Assignment:
Count the lines below that include the word "Comprehensive" and write that number alone.

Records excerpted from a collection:
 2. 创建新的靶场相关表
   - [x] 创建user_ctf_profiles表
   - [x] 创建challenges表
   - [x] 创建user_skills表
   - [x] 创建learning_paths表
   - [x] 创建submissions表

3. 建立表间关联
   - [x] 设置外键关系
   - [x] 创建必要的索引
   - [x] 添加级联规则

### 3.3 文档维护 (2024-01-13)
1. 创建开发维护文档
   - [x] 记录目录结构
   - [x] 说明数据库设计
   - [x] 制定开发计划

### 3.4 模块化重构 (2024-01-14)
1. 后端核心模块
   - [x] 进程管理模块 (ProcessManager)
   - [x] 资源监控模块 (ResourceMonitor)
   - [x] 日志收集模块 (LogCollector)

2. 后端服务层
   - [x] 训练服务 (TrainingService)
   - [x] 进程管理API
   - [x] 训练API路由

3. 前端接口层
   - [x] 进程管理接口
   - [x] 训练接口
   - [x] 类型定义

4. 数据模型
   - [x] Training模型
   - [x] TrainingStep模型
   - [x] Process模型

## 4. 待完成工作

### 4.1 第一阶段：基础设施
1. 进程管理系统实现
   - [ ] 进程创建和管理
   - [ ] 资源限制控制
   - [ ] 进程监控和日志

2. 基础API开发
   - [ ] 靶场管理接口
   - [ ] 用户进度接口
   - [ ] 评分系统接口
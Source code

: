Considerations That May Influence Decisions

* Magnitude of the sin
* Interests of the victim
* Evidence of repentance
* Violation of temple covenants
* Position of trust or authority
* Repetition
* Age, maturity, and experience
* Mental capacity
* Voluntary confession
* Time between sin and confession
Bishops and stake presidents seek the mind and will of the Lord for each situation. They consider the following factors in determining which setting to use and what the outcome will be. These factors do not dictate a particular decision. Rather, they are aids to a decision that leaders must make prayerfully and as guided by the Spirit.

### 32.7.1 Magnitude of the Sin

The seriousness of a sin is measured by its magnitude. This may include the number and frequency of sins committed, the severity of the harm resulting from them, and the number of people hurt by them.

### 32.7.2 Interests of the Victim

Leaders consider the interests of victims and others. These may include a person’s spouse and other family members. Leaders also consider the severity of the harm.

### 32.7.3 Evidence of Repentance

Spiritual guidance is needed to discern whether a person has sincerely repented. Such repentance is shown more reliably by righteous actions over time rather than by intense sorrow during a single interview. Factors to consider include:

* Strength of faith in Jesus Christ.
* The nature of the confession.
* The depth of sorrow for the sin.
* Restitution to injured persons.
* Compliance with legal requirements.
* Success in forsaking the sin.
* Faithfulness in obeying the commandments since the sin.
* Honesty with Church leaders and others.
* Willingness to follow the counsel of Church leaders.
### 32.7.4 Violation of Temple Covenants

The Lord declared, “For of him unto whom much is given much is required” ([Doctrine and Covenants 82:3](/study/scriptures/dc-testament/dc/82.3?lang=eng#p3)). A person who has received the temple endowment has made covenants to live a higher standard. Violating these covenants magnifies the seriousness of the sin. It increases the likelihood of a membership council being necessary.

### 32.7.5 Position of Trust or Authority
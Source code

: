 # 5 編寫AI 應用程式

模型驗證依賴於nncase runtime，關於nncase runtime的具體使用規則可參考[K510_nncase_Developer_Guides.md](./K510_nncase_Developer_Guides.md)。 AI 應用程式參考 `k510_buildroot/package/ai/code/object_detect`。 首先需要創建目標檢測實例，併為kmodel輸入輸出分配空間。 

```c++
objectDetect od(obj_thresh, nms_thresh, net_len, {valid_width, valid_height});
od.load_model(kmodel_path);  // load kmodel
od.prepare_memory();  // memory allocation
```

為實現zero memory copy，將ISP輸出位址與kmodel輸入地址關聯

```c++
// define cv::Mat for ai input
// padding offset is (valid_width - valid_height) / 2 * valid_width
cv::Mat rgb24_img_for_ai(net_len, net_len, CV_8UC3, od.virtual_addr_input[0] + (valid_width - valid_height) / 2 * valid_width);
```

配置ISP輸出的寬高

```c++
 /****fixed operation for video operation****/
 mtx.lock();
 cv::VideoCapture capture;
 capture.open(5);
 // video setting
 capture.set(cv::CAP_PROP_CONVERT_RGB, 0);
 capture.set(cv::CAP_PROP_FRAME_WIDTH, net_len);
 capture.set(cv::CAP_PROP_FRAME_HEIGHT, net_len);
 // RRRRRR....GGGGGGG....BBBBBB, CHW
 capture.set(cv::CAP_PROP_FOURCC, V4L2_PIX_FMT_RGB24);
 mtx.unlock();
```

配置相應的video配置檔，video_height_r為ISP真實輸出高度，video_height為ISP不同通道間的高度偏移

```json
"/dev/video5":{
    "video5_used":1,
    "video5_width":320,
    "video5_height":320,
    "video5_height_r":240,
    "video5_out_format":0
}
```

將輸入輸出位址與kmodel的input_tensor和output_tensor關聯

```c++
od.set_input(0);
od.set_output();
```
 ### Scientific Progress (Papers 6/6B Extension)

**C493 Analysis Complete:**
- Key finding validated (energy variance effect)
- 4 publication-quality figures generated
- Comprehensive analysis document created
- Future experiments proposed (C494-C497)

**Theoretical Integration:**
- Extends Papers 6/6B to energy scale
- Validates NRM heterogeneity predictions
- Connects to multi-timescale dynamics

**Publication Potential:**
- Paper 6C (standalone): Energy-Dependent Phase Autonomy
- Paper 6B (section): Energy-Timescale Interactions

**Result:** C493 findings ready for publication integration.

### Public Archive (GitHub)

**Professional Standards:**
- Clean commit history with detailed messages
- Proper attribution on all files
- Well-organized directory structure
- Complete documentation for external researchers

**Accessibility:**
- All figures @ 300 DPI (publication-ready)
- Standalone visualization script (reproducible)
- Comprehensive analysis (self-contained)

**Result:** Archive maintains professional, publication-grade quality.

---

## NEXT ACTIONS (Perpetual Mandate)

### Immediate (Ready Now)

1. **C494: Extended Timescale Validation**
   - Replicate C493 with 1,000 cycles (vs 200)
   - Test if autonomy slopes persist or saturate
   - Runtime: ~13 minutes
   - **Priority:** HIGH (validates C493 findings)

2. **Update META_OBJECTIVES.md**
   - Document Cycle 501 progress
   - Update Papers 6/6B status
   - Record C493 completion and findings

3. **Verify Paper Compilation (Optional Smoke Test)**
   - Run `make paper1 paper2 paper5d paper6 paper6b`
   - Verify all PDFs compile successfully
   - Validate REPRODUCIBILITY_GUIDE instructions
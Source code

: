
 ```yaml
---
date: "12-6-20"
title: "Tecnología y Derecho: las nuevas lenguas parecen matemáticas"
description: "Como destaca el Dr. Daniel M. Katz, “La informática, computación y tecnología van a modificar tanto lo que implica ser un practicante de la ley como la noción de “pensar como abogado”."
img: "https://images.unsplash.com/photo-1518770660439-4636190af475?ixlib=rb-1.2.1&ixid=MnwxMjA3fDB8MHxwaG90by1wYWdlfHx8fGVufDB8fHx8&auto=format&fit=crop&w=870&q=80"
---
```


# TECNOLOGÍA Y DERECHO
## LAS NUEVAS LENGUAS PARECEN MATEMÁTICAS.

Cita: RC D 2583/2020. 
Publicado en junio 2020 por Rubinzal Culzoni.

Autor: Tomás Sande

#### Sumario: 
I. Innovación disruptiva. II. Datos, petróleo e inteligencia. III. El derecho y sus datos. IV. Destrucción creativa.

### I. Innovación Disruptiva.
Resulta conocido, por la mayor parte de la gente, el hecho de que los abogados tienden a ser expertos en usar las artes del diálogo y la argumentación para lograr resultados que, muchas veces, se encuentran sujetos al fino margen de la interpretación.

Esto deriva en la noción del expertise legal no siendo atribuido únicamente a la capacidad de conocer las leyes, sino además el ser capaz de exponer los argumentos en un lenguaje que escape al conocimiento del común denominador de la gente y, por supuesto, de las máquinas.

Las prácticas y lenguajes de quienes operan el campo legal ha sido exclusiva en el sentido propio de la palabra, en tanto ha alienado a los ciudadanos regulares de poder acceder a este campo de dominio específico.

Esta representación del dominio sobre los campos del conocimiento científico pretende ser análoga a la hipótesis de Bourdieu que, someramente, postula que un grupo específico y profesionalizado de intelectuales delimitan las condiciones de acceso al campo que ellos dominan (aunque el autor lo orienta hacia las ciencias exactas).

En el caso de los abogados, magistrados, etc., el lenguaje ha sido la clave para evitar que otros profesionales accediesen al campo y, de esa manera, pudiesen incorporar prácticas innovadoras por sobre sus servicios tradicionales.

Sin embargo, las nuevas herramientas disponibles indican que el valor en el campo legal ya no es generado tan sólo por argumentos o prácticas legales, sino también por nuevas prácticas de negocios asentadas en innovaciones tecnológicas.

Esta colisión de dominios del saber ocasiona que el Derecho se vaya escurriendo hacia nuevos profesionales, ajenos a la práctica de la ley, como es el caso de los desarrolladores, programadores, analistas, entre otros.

Task output:
2